* [Exercise prompt] Show every line in the entries below where the word "formatada" appears.

* [Input data]

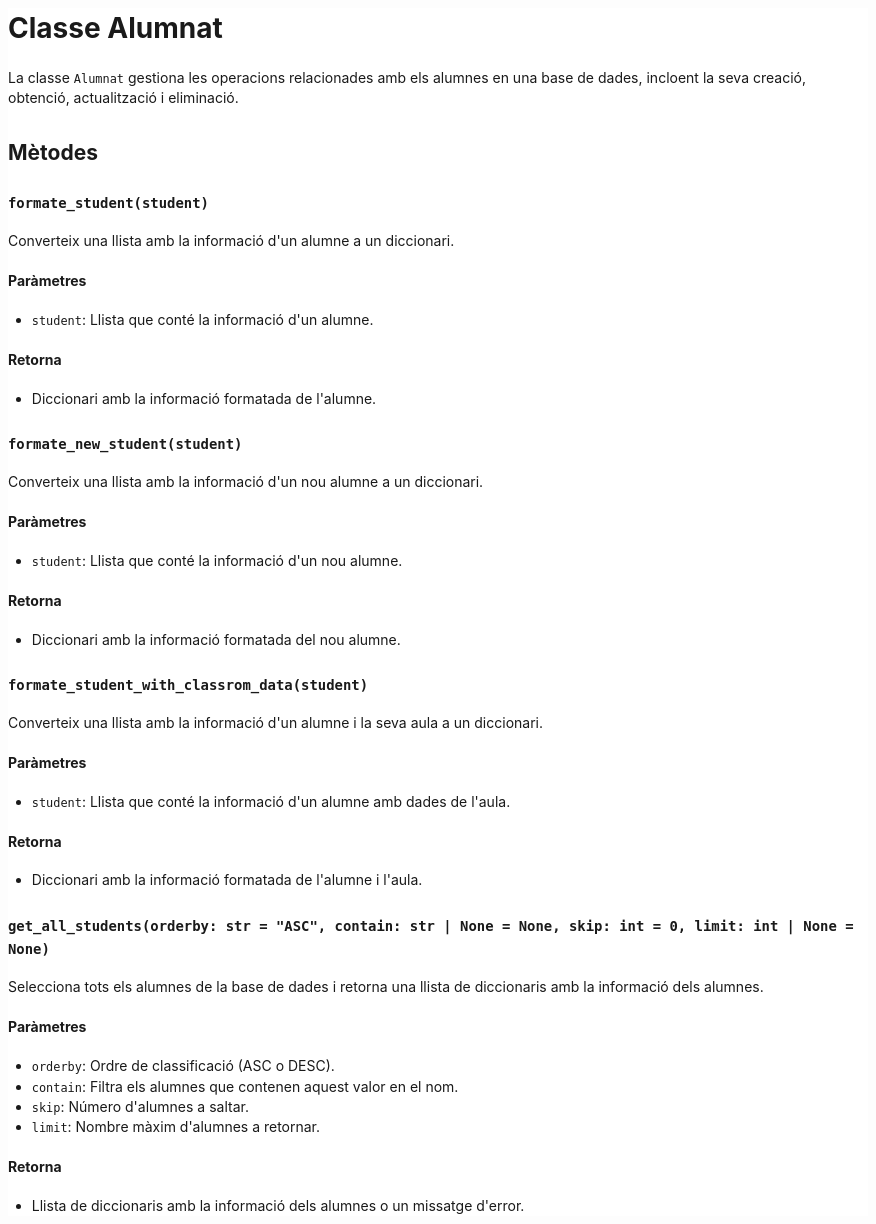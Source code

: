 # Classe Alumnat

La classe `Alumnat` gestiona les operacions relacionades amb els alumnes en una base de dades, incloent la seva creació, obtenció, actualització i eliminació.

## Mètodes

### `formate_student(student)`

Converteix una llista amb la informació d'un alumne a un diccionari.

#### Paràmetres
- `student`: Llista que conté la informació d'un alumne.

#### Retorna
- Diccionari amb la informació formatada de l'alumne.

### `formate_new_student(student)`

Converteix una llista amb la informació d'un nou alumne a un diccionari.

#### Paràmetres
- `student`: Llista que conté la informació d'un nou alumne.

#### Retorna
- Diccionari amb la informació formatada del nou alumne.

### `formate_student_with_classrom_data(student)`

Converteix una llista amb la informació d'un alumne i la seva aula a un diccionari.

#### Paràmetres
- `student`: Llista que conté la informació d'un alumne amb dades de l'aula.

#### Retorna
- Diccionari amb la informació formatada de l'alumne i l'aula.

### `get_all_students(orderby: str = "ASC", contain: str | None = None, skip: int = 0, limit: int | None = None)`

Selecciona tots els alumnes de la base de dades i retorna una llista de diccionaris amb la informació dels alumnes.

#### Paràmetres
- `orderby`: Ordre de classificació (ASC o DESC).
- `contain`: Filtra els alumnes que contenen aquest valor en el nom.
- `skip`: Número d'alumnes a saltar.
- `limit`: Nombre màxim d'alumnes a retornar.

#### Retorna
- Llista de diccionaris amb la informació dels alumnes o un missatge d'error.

--

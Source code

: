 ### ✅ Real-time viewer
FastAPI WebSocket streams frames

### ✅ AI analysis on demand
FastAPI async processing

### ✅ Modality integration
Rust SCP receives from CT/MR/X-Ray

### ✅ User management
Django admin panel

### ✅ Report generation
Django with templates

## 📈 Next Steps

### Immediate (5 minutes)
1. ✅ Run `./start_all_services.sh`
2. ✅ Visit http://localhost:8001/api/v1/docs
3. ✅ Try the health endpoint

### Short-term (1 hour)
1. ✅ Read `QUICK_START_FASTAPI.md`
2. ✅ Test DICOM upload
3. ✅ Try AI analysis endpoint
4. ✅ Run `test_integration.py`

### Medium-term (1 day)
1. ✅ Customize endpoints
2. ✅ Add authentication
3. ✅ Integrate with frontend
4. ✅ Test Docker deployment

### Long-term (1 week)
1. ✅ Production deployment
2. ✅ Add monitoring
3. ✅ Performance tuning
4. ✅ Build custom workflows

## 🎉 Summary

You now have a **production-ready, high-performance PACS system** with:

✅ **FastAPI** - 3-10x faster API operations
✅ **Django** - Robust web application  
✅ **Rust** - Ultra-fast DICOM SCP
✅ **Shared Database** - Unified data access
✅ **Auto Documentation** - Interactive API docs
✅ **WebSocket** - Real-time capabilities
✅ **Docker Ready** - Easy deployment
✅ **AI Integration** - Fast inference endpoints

...

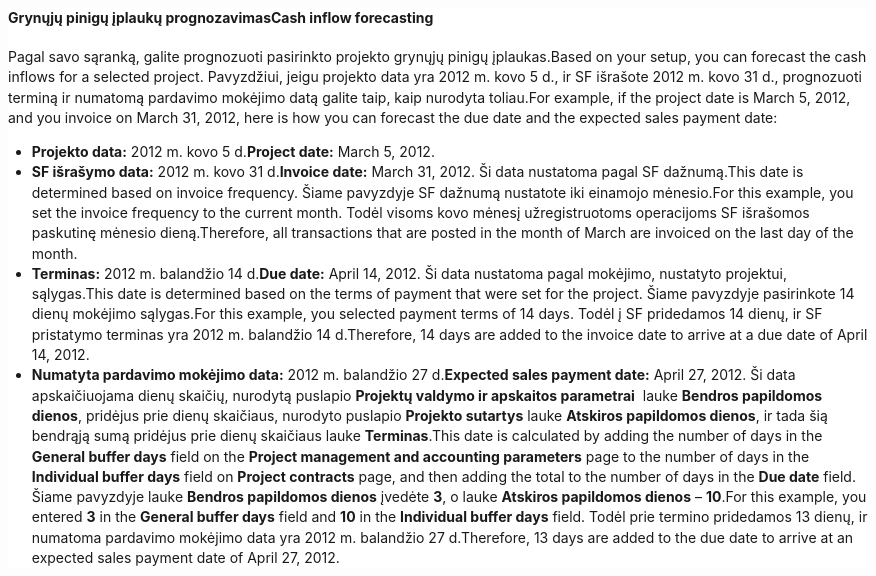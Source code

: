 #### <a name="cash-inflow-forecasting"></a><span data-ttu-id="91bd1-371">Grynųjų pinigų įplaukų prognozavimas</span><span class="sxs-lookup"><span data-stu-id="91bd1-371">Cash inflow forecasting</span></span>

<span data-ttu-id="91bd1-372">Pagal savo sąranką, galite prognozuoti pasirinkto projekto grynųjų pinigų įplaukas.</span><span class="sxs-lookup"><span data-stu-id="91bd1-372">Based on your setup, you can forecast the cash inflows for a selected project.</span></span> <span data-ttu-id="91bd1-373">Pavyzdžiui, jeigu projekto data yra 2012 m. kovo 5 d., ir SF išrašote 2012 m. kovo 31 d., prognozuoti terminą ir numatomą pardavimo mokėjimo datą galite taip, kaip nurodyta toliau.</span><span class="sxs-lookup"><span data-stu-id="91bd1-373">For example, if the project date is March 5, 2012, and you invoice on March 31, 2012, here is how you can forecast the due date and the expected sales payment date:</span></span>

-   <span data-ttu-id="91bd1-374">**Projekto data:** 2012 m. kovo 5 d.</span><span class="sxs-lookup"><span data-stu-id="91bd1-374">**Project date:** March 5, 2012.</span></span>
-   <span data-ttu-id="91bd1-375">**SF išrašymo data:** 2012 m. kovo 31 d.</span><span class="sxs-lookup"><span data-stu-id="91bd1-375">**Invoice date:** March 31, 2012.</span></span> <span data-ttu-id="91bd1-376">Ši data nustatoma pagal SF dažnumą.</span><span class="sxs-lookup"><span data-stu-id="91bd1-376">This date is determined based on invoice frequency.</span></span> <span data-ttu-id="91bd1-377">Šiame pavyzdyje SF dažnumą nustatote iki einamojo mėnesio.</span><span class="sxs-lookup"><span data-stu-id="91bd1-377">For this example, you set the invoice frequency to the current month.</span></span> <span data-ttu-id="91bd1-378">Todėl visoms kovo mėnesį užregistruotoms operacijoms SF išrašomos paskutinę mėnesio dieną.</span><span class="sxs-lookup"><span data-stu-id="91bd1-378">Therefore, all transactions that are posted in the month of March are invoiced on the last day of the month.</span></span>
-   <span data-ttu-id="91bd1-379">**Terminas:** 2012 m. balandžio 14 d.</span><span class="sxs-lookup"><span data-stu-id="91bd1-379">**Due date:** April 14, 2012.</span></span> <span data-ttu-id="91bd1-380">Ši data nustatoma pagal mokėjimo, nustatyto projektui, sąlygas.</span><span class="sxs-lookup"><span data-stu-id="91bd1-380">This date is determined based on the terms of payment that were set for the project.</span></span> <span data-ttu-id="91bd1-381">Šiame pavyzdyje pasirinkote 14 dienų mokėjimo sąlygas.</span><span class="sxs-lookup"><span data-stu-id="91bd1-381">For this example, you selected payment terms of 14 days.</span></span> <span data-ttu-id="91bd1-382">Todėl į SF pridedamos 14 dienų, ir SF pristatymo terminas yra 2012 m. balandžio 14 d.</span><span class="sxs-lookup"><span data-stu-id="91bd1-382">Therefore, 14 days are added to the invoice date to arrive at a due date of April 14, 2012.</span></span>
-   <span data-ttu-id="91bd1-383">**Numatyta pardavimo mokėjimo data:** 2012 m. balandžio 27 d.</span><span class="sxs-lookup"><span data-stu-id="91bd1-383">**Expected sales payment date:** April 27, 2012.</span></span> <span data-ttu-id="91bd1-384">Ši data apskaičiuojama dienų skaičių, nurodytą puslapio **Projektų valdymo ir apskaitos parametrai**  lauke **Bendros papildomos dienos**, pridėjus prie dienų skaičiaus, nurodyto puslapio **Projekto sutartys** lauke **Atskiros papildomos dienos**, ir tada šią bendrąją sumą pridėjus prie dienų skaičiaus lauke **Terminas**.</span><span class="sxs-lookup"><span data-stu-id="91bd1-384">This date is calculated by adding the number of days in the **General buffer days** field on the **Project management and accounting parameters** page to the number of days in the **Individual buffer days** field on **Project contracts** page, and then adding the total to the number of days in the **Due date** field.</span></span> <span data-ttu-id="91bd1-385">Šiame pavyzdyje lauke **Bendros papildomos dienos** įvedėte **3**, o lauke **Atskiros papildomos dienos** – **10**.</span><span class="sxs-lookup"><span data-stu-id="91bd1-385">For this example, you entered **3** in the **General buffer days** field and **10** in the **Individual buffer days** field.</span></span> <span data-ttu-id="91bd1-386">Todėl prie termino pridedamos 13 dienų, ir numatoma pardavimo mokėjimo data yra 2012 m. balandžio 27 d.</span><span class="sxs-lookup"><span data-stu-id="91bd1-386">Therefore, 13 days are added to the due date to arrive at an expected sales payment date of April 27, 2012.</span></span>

* [Solution to the exercise]
- Diccionari amb la informació formatada de l'alumne.
- Diccionari amb la informació formatada del nou alumne.
- Diccionari amb la informació formatada de l'alumne i l'aula.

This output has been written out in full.